Command to boost space object surveillance

2014_02_Gen.-Shelton Gen. William Shelton announces the new Geosynchronous Space Situational Awareness Program at the 30th Annual Air Force Association Air Warfare Symposium and Technology Exposition, Feb. 21, 2014, in Orlando, Fla. (Photo: U.S. Air Force/Scott M. Ash)

The Air Force Space Command has launched a new satellite program that will present “significant improvement in space object surveillance,” according to the command leader.

During a speech at last week’s the Air Force Association Air Warfare Symposium and Technology exposition, Gen. William Shelton told the audience about the new Geosynchronous Space Situational Awareness Program.


The initiative, which will launch two satellites on the same vehicle later this year, will boost space object surveillance “not only for better collision avoidance but also for detecting threats,” said Shelton, who has served in the Air Force since 1976.

“GSSAP will bolster our ability to discern when adversaries attempt to avoid detection and to discover capabilities they may have, which might be harmful to our critical assets at these higher altitudes,” he said.

A fact sheet on GSSAP outlines how the space-based capability will operate in near-geosynchronous orbit, supporting U.S. Strategic Command space surveillance operations as a dedicated Space Surveillance Network sensor. GSSAP will aid in tracking more accurately manmade orbiting objects, and it will also enable space flight safety to include satellite collision avoidance.

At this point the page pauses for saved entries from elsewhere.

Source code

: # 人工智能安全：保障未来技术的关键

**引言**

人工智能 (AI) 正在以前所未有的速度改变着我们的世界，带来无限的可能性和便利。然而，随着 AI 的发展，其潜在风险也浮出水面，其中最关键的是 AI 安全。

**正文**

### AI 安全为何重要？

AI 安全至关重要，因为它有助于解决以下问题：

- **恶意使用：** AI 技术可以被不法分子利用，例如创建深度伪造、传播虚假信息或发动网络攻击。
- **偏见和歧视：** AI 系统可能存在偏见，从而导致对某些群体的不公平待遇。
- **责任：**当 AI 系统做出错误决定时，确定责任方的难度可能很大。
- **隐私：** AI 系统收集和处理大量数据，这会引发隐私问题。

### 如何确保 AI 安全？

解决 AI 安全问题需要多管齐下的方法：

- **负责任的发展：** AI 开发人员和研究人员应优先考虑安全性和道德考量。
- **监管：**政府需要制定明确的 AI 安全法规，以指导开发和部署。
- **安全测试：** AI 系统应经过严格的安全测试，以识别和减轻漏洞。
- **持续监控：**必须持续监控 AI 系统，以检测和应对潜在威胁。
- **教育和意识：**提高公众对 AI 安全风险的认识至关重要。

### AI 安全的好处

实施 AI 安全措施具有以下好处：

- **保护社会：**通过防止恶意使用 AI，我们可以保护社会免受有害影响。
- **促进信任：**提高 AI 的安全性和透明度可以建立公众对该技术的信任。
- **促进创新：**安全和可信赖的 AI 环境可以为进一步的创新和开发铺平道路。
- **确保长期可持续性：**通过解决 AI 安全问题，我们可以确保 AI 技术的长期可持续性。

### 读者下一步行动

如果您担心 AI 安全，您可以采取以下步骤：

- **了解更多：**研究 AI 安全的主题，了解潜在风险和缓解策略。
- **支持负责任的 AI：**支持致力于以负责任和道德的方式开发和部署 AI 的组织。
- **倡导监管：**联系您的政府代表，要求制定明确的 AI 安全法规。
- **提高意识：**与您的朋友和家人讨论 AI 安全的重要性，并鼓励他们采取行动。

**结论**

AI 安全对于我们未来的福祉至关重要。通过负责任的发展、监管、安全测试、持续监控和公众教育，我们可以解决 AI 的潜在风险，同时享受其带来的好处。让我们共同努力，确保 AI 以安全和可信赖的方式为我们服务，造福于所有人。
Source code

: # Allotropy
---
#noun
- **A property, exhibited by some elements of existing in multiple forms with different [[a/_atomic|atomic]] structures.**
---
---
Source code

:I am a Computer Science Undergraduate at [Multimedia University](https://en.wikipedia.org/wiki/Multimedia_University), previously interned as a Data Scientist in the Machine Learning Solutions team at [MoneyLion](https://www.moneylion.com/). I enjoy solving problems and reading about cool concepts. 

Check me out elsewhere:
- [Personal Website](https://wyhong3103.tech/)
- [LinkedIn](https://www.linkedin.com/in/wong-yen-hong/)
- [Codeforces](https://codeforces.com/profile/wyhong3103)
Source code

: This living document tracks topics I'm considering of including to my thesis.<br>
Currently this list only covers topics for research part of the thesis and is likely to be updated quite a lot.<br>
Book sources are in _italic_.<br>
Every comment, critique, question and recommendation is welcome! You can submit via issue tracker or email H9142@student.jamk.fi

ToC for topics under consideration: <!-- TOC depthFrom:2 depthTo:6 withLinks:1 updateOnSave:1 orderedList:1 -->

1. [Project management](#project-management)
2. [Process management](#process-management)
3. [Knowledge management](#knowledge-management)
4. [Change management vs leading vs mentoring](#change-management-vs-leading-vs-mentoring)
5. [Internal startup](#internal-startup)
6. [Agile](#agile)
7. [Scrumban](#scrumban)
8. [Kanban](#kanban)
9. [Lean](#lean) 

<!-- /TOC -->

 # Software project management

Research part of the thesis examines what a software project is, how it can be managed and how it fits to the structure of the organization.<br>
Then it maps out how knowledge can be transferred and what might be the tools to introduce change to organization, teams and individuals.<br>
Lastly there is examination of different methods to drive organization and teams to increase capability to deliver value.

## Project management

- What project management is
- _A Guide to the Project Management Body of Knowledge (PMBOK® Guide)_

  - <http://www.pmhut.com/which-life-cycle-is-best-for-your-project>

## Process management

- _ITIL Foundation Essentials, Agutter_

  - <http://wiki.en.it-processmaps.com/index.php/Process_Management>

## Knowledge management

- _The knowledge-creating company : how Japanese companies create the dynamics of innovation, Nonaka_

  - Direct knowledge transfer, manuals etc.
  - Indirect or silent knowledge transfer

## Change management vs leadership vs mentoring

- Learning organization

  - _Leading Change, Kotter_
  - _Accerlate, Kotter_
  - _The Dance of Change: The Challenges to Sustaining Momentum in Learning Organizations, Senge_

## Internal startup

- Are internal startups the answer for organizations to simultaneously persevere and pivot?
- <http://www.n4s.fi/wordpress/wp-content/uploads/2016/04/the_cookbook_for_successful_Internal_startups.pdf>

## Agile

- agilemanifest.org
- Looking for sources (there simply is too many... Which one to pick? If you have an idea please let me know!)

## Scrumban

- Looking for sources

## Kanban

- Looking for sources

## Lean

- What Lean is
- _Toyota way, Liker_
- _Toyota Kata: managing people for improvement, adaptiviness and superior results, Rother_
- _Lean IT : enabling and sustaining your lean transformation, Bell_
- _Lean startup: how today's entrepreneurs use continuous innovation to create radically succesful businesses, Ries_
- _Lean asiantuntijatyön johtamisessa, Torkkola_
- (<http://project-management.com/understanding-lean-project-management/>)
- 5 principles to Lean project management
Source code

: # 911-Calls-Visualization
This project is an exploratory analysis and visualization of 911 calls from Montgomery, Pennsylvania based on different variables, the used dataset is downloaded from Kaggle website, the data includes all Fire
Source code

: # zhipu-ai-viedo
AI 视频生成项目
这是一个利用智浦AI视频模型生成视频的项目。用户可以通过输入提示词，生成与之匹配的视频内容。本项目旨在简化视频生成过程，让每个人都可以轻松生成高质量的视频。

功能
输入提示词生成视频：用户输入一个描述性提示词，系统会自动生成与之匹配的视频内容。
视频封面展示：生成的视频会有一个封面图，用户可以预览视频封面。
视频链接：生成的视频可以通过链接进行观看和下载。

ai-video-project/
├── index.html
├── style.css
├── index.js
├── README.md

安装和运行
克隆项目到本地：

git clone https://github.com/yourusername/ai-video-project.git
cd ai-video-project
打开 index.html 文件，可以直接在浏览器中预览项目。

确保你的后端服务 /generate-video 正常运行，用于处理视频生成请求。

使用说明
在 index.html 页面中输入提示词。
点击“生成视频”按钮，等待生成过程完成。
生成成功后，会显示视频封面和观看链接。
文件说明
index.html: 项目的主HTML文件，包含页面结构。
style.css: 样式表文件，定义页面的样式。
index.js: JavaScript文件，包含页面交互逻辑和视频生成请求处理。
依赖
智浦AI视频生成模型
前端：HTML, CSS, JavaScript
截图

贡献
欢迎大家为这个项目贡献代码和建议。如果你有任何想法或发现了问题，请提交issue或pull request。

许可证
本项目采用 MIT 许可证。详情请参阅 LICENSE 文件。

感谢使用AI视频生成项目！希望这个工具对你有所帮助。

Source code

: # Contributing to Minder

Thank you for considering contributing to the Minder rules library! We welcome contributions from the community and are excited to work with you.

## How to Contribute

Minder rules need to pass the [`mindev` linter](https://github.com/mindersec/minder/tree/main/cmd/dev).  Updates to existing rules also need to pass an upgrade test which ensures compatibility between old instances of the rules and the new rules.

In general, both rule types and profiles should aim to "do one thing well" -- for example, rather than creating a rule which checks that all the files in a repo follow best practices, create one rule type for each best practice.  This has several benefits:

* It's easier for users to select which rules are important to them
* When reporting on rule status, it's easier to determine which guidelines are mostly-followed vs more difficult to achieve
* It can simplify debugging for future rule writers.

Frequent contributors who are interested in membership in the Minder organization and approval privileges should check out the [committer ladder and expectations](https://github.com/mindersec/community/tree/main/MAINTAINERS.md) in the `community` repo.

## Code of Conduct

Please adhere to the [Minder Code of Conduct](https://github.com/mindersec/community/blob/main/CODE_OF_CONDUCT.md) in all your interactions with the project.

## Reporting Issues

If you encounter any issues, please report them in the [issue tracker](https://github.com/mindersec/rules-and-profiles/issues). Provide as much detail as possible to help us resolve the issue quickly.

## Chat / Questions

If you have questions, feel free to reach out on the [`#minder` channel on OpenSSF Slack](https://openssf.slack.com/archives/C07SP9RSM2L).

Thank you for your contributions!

Shelton said the dependence on and demand for space and cyberspace is at an all-time high. Currently, 170 countries have an interest in space, and 11 countries have indigenous launch capability.

Despite the increased dependence, the fiscal belt tightening has created roadblocks to meeting the growing demand. Shelton said what’s needed is “the nexus of required capability, affordability and resilience” for the nation’s space systems.


“The study work we are doing right now will be effectual for new solutions in the mid-2020 timeframe,” he said. “But we’ve got to get that work done now.”